■ Exercise details
The answer must be the full listing, reproduced word for word.

---------- Data section ----------

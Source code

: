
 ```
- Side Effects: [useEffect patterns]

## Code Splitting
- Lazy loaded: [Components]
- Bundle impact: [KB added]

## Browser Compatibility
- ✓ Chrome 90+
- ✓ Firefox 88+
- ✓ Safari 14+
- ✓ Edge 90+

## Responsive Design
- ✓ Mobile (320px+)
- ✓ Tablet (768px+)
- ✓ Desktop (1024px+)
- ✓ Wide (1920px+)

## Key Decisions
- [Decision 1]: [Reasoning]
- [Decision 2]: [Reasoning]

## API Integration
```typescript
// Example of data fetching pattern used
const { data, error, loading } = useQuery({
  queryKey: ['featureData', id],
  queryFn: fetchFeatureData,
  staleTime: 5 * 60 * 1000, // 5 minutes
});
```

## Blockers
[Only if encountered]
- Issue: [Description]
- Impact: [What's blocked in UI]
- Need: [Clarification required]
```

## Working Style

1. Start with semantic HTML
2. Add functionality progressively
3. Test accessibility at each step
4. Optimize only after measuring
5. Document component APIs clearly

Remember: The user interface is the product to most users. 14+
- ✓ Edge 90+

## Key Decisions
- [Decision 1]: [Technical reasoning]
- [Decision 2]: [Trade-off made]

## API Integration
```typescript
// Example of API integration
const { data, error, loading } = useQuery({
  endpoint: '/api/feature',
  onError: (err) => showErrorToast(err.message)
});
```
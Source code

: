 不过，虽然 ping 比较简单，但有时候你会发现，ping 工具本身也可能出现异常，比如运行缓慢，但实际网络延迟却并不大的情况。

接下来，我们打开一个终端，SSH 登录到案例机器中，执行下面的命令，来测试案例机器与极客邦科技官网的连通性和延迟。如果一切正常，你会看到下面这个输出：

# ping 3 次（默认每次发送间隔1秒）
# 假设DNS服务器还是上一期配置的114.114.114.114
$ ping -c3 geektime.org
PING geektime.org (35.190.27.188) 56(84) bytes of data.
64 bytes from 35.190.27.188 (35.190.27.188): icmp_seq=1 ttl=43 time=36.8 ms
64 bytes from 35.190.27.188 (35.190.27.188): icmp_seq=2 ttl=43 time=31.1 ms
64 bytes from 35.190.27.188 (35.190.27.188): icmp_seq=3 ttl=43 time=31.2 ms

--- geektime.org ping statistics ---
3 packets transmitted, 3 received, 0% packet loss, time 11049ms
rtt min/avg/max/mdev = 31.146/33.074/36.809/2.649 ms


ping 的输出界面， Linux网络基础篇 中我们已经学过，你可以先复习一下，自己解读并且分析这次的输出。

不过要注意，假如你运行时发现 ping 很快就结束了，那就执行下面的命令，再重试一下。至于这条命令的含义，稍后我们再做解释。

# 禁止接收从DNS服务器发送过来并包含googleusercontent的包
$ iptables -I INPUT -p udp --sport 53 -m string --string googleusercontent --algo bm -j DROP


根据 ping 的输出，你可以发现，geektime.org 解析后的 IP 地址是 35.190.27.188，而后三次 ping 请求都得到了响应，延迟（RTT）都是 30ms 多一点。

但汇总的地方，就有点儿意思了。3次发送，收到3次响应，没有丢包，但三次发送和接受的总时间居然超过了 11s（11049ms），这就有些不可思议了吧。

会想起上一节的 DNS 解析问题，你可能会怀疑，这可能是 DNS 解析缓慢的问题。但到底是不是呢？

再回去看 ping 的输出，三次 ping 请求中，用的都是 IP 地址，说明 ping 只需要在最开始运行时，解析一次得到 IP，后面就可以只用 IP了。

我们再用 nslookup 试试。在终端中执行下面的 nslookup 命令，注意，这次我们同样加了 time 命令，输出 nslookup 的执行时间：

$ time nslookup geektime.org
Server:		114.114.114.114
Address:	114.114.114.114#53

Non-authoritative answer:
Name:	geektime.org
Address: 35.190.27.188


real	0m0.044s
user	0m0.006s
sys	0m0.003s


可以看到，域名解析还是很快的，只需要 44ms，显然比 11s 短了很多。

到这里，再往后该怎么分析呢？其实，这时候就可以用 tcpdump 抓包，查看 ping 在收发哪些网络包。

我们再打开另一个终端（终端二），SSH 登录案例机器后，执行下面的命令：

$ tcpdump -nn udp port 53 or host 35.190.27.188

----------

■ Problem solution
Source code

:
 ```
- Side Effects: [useEffect patterns]

## Code Splitting
- Lazy loaded: [Components]
- Bundle impact: [KB added]

## Browser Compatibility
- ✓ Chrome 90+
- ✓ Firefox 88+
- ✓ Safari 14+
- ✓ Edge 90+

## Responsive Design
- ✓ Mobile (320px+)
- ✓ Tablet (768px+)
- ✓ Desktop (1024px+)
- ✓ Wide (1920px+)

## Key Decisions
- [Decision 1]: [Reasoning]
- [Decision 2]: [Reasoning]

## API Integration
```typescript
// Example of data fetching pattern used
const { data, error, loading } = useQuery({
  queryKey: ['featureData', id],
  queryFn: fetchFeatureData,
  staleTime: 5 * 60 * 1000, // 5 minutes
});
```

## Blockers
[Only if encountered]
- Issue: [Description]
- Impact: [What's blocked in UI]
- Need: [Clarification required]
```

## Working Style

1. Start with semantic HTML
2. Add functionality progressively
3. Test accessibility at each step
4. Optimize only after measuring
5. Document component APIs clearly

Remember: The user interface is the product to most users. 14+
- ✓ Edge 90+

## Key Decisions
- [Decision 1]: [Technical reasoning]
- [Decision 2]: [Trade-off made]

## API Integration
```typescript
// Example of API integration
const { data, error, loading } = useQuery({
  endpoint: '/api/feature',
  onError: (err) => showErrorToast(err.message)
});
```
Source code

: 不过，虽然 ping 比较简单，但有时候你会发现，ping 工具本身也可能出现异常，比如运行缓慢，但实际网络延迟却并不大的情况。

接下来，我们打开一个终端，SSH 登录到案例机器中，执行下面的命令，来测试案例机器与极客邦科技官网的连通性和延迟。如果一切正常，你会看到下面这个输出：

# ping 3 次（默认每次发送间隔1秒）
# 假设DNS服务器还是上一期配置的114.114.114.114
$ ping -c3 geektime.org
PING geektime.org (35.190.27.188) 56(84) bytes of data.
64 bytes from 35.190.27.188 (35.190.27.188): icmp_seq=1 ttl=43 time=36.8 ms
64 bytes from 35.190.27.188 (35.190.27.188): icmp_seq=2 ttl=43 time=31.1 ms
64 bytes from 35.190.27.188 (35.190.27.188): icmp_seq=3 ttl=43 time=31.2 ms

--- geektime.org ping statistics ---
3 packets transmitted, 3 received, 0% packet loss, time 11049ms
rtt min/avg/max/mdev = 31.146/33.074/36.809/2.649 ms


ping 的输出界面， Linux网络基础篇 中我们已经学过，你可以先复习一下，自己解读并且分析这次的输出。

不过要注意，假如你运行时发现 ping 很快就结束了，那就执行下面的命令，再重试一下。至于这条命令的含义，稍后我们再做解释。

# 禁止接收从DNS服务器发送过来并包含googleusercontent的包
$ iptables -I INPUT -p udp --sport 53 -m string --string googleusercontent --algo bm -j DROP


根据 ping 的输出，你可以发现，geektime.org 解析后的 IP 地址是 35.190.27.188，而后三次 ping 请求都得到了响应，延迟（RTT）都是 30ms 多一点。

但汇总的地方，就有点儿意思了。3次发送，收到3次响应，没有丢包，但三次发送和接受的总时间居然超过了 11s（11049ms），这就有些不可思议了吧。

会想起上一节的 DNS 解析问题，你可能会怀疑，这可能是 DNS 解析缓慢的问题。但到底是不是呢？

再回去看 ping 的输出，三次 ping 请求中，用的都是 IP 地址，说明 ping 只需要在最开始运行时，解析一次得到 IP，后面就可以只用 IP了。

我们再用 nslookup 试试。在终端中执行下面的 nslookup 命令，注意，这次我们同样加了 time 命令，输出 nslookup 的执行时间：

$ time nslookup geektime.org
Server:		114.114.114.114
Address:	114.114.114.114#53

Non-authoritative answer:
Name:	geektime.org
Address: 35.190.27.188


real	0m0.044s
user	0m0.006s
sys	0m0.003s


可以看到，域名解析还是很快的，只需要 44ms，显然比 11s 短了很多。

到这里，再往后该怎么分析呢？其实，这时候就可以用 tcpdump 抓包，查看 ping 在收发哪些网络包。

我们再打开另一个终端（终端二），SSH 登录案例机器后，执行下面的命令：

$ tcpdump -nn udp port 53 or host 35.190.27.188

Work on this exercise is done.